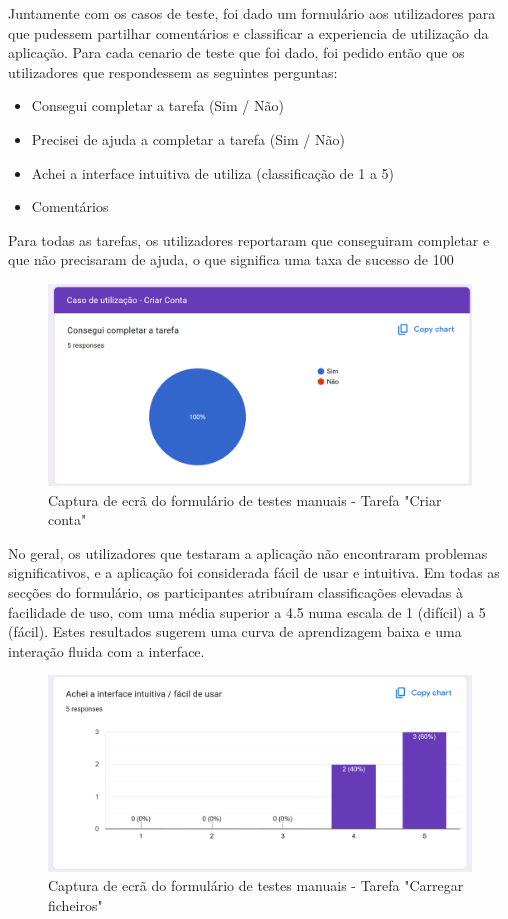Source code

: Juntamente com os casos de teste, foi dado um formulário aos utilizadores para que pudessem partilhar comentários e classificar a experiencia de utilização da aplicação. Para cada cenario de teste que foi dado, foi pedido então que os utilizadores que respondessem as seguintes perguntas:

\begin{itemize}
    \item Consegui completar a tarefa (Sim / Não)
    \item Precisei de ajuda a completar a tarefa (Sim / Não)
    \item Achei a interface intuitiva de utiliza (classificação de 1 a 5)
    \item Comentários
\end{itemize}

Para todas as tarefas, os utilizadores reportaram que conseguiram completar e que não precisaram de ajuda, o que significa uma taxa de sucesso de 100%

\begin{figure}[H]
\centering
\includegraphics[max width=\textwidth]{./img/form1}
\caption{Captura de ecrã do formulário de testes manuais - Tarefa "Criar conta"}
\label{fig:form1}
\end{figure}

No geral, os utilizadores que testaram a aplicação não encontraram problemas significativos, e a aplicação foi considerada fácil de usar e intuitiva. Em todas as secções do formulário, os participantes atribuíram classificações elevadas à facilidade de uso, com uma média superior a 4.5 numa escala de 1 (difícil) a 5 (fácil). Estes resultados sugerem uma curva de aprendizagem baixa e uma interação fluida com a interface.

\begin{figure}[H]
\centering
\includegraphics[max width=\textwidth]{./img/form2}
\caption{Captura de ecrã do formulário de testes manuais - Tarefa "Carregar ficheiros"}
\label{fig:form2}
\end{figure}

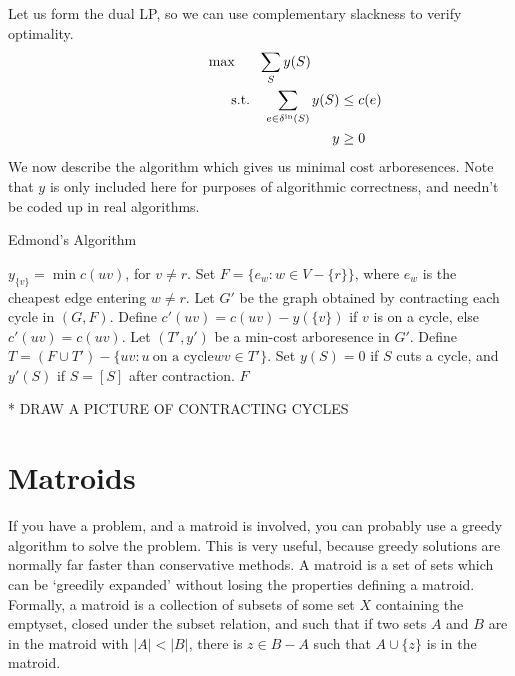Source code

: Let us form the dual LP, so we can use complementary slackness to verify optimality.
%
\begin{gather*}
\max \quad\ \ \sum_S y(S) \\
\begin{aligned}
\ \ \ \ \ \ \ \ \ \ \ \ \ \ \ \ \ \ \ \ \textup{s.t.} \quad \sum_{e \in \delta^{\text{in}}(S)} y(S) &\leq c(e)\\
                  y &\geq 0
\end{aligned}
\end{gather*}
%
We now describe the algorithm which gives us minimal cost arboresences. Note that $y$ is only included here for purposes of algorithmic correctness, and needn't be coded up in real algorithms.

\begin{algorithm}
\caption{Edmond's Algorithm}
\begin{algorithmic}[1]
\State $y_{\{ v \}} = \min c(uv)$, for $v \neq r$.
\State Set $F = \{ e_w : w \in V - \{ r \} \}$, where $e_w$ is the cheapest edge entering $w \neq r$.
\State Let $G'$ be the graph obtained by contracting each cycle in $(G,F)$.
\State Define $c'(uv) = c(uv) - y(\{v\})$ if $v$ is on a cycle, else $c'(uv) = c(uv)$.
\State Let $(T',y')$ be a min-cost arboresence in $G'$.
\State Define $T = (F \cup T') - \{ uv : u\ \text{on a cycle} wv \in T' \}$.
\State Set $y(S) = 0$ if $S$ cuts a cycle, and $y'(S)$ if $S = [S]$ after contraction.
\EndWhile
\State \Return $F$
\end{algorithmic}
\end{algorithm}

* DRAW A PICTURE OF CONTRACTING CYCLES

\chapter{Matroids}

If you have a problem, and a matroid is involved, you can probably use a greedy algorithm to solve the problem. This is very useful, because greedy solutions are normally far faster than conservative methods. A matroid is a set of sets which can be `greedily expanded' without losing the properties defining a matroid. Formally, a matroid is a collection of subsets of some set $X$ containing the emptyset, closed under the subset relation, and such that if two sets $A$ and $B$ are in the matroid with $|A| < |B|$, there is $z \in B - A$ such that $A \cup \{ z \}$ is in the matroid.

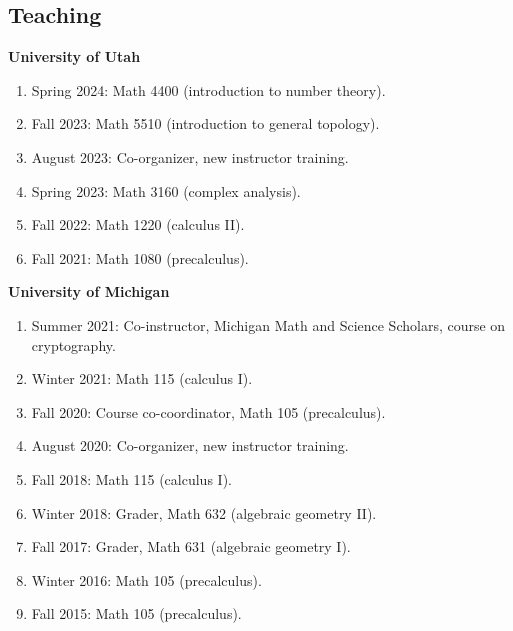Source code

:\documentclass{res}
\begin{document}
\begin{resume}
\section{Teaching}
{\bf University of Utah}
\begin{enumerate}
\item Spring 2024: Math 4400 (introduction to number theory).
\item Fall 2023: Math 5510 (introduction to general topology).
\item August 2023: Co-organizer, new instructor training.
\item Spring 2023: Math 3160 (complex analysis).
\item Fall 2022: Math 1220 (calculus II).
\item Fall 2021: Math 1080 (precalculus).
\end{enumerate}
{\bf University of Michigan}
\begin{enumerate}
\item Summer 2021: Co-instructor, Michigan Math and Science Scholars, course on cryptography.
\item Winter 2021: Math 115 (calculus I).
\item Fall 2020: Course co-coordinator, Math 105 (precalculus).
\item August 2020: Co-organizer, new instructor training.
\item Fall 2018: Math 115 (calculus I).
\item Winter 2018: Grader, Math 632 (algebraic geometry II).
\item Fall 2017: Grader, Math 631 (algebraic geometry I).
\item Winter 2016: Math 105 (precalculus).
\item Fall 2015: Math 105 (precalculus).
\end{enumerate}


\end{resume}
\end{document}
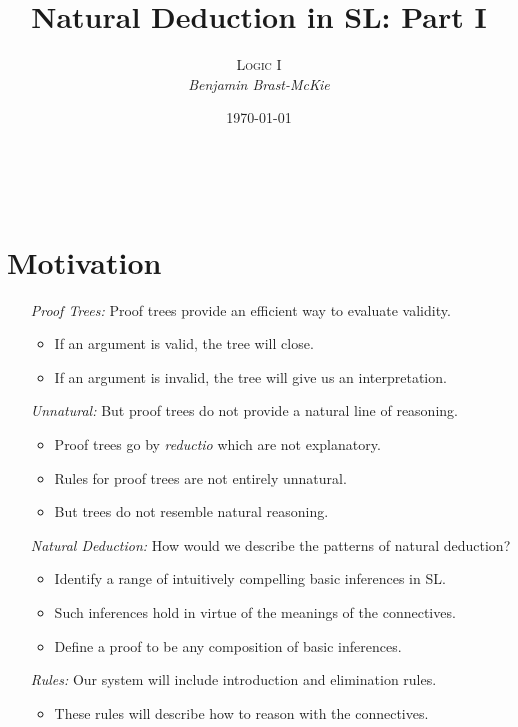 \documentclass[a4paper, 11pt]{article} %
\title{\textbf{Natural Deduction in SL: Part I}} %
\author{\textsc{Logic I}\\ \em Benjamin Brast-McKie} %
\date{\today} %
\makeatletter
\renewcommand{\maketitle}{ %
\begin{flushright} %
{\LARGE\@title} %

\vspace{10pt} %

{\@author} %
\\\@date %

\vspace{-10pt} %
\end{flushright}
}
\makeatother
\begin{document}
\maketitle %

\thispagestyle{empty}


\section*{Motivation}

\begin{enumerate}
  \item[\it Proof Trees:] Proof trees provide an efficient way to evaluate validity.
    \begin{itemize}
      \item If an argument is valid, the tree will close.
      \item If an argument is invalid, the tree will give us an interpretation.
    \end{itemize}
  \item[\it Unnatural:] But proof trees do not provide a natural line of reasoning.
    \begin{itemize}
      \item Proof trees go by \textit{reductio} which are not explanatory.
      \item Rules for proof trees are not entirely unnatural.
      \item But trees do not resemble natural reasoning.
    \end{itemize}
  \item[\it Natural Deduction:] How would we describe the patterns of natural deduction?
    \begin{itemize}
      \item Identify a range of intuitively compelling basic inferences in SL.
      \item Such inferences hold in virtue of the meanings of the connectives.
      \item Define a proof to be any composition of basic inferences.
    \end{itemize}
  \item[\it Rules:] Our system will include introduction and elimination rules.
    \begin{itemize}
      \item These rules will describe how to reason with the connectives.
    \end{itemize}
\end{enumerate}
\end{document}
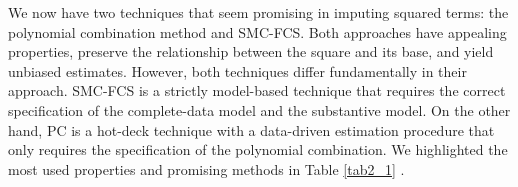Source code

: 	We now have two techniques that seem promising in imputing squared terms: the polynomial combination method and SMC-FCS. Both approaches have appealing properties, preserve the relationship between the square and its base, and yield unbiased estimates. However, both techniques differ fundamentally in their approach. SMC-FCS is a strictly model-based technique that requires the correct specification of the complete-data model and the substantive model. On the other hand, PC is a hot-deck technique with a data-driven estimation procedure that only requires the specification of the polynomial combination. We highlighted the most used properties and promising methods in Table \ref{tab2_1} \citep{vonhippe2009, Vink2013, bartlett2015multiple}.
	\begin{table}[ht!]
		\caption{Summary of properties of four squared term imputation methods.}
		\label{tab2_1}
	\end{table} 
	
	
	
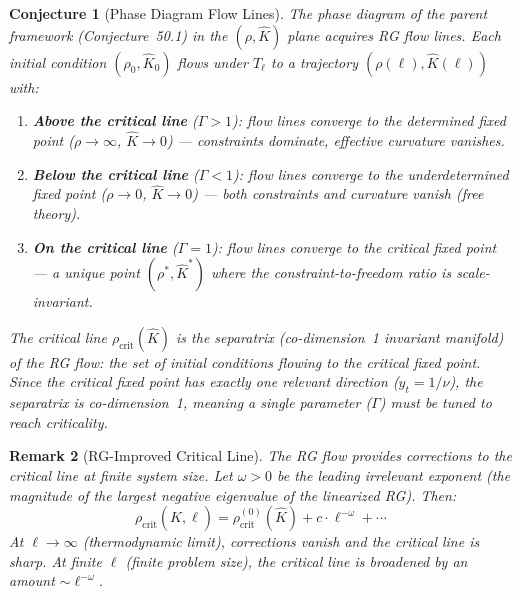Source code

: \documentclass[11pt,letterpaper]{article}
\newtheorem{conjecture}{Conjecture}[section]
\newtheorem{remark}[conjecture]{Remark}
\newcommand{\Khat}{\hat{K}}
\begin{document}
\begin{conjecture}[Phase Diagram Flow 
Lines]\label{conj:phase_flow}
The phase diagram of the parent framework (Conjecture~50.1) in the 
$(\rho, \Khat)$ plane acquires RG flow lines. Each initial 
condition $(\rho_0, \Khat_0)$ flows under $T_\ell$ to a 
trajectory $(\rho(\ell), \Khat(\ell))$ with:

\begin{enumerate}[label=(\alph*)]
    \item \textbf{Above the critical line} ($\Gamma > 1$): flow 
    lines converge to the determined fixed point ($\rho \to \infty$, 
    $\Khat \to 0$) --- constraints dominate, effective curvature 
    vanishes.
    
    \item \textbf{Below the critical line} ($\Gamma < 1$): flow 
    lines converge to the underdetermined fixed point 
    ($\rho \to 0$, $\Khat \to 0$) --- both constraints and 
    curvature vanish (free theory).
    
    \item \textbf{On the critical line} ($\Gamma = 1$): flow lines 
    converge to the critical fixed point --- a unique point 
    $(\rho^*, \Khat^*)$ where the constraint-to-freedom ratio is 
    scale-invariant.
\end{enumerate}

The critical line $\rho_{\mathrm{crit}}(\Khat)$ is the 
\emph{separatrix} (co-dimension~1 invariant manifold) of the RG 
flow: the set of initial conditions flowing to the critical fixed 
point. Since the critical fixed point has exactly one relevant 
direction ($y_t = 1/\nu$), the separatrix is co-dimension~1, 
meaning a single parameter ($\Gamma$) must be tuned to reach 
criticality.
\end{conjecture}

\begin{remark}[RG-Improved Critical Line]\label{rem:rg_improved}
The RG flow provides corrections to the critical line at finite 
system size. Let $\omega > 0$ be the leading irrelevant exponent 
(the magnitude of the largest negative eigenvalue of the linearized 
RG). Then:
\begin{equation}\label{eq:rg_improved_line}
    \rho_{\mathrm{crit}}(\Khat, \ell) = 
    \rho_{\mathrm{crit}}^{(0)}(\Khat) + c \cdot \ell^{-\omega} 
    + \cdots
\end{equation}
At $\ell \to \infty$ (thermodynamic limit), corrections vanish and 
the critical line is sharp. At finite $\ell$ (finite problem size), 
the critical line is broadened by an amount $\sim \ell^{-\omega}$.
\end{remark}
\end{document}
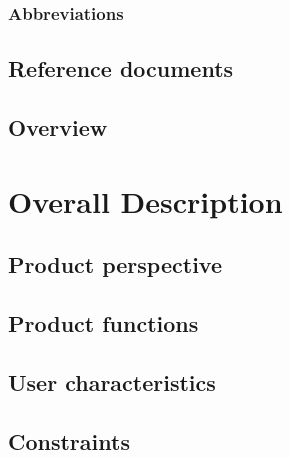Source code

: \documentclass{article}
\begin{document}
\subsubsection{Abbreviations}


\subsection{Reference documents}
\subsubsection{}

\subsection{Overview}
\subsubsection{}

\section{Overall Description}
\subsection{Product perspective}
\subsubsection{}

\subsection{Product functions}
\subsubsection{}

\subsection{User characteristics}
\subsubsection{}

\subsection{Constraints}
\end{document}
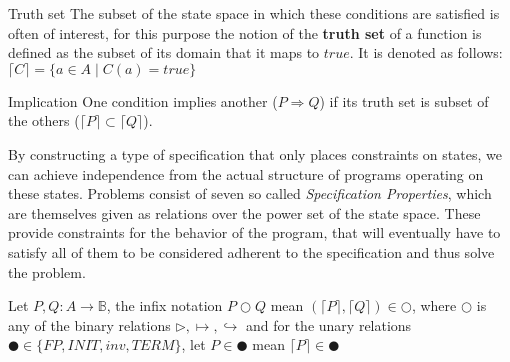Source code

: \begin{definition}{Truth set}
\label{def:truth-set}
The subset of the state space in which these conditions are satisfied is often of interest, for this purpose the notion of the \textbf{truth set} of a function is defined as the subset of its domain that it maps to $true$. It is denoted as follows: $\lceil C \rceil = \{a \in A \;|\; C(a) = true\}$
\end{definition}

\begin{definition}{Implication}
\label{def:implication}
One condition implies another ($P \Rightarrow Q$) if its truth set is subset of the others ($\lceil P \rceil \subset \lceil Q \rceil$).
\end{definition}

By constructing a type of specification that only places constraints on states, we can achieve independence from the actual structure of programs operating on these states. Problems consist of seven so called \textit{Specification Properties}, which are themselves given as relations over the power set of the state space. These provide constraints for the behavior of the program, that will eventually have to satisfy all of them to be considered adherent to the specification and thus solve the problem.

Let $P, Q : A \to \mathbb{B}$, the infix notation $P \Circle Q$ mean $(\lceil P
\rceil , \lceil Q \rceil) \in \Circle$, where $\Circle$ is any of the binary
relations $\rhd, \mapsto, \hookrightarrow$ and for the unary relations $\CIRCLE
\in \{FP, INIT, inv, TERM\}$, let $P \in \CIRCLE$ mean $\lceil P \rceil \in
\CIRCLE$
════════════════════
### Your assignment
Work out how many lines in the material above include the word "finite", and write down that number alone.

### Response box
2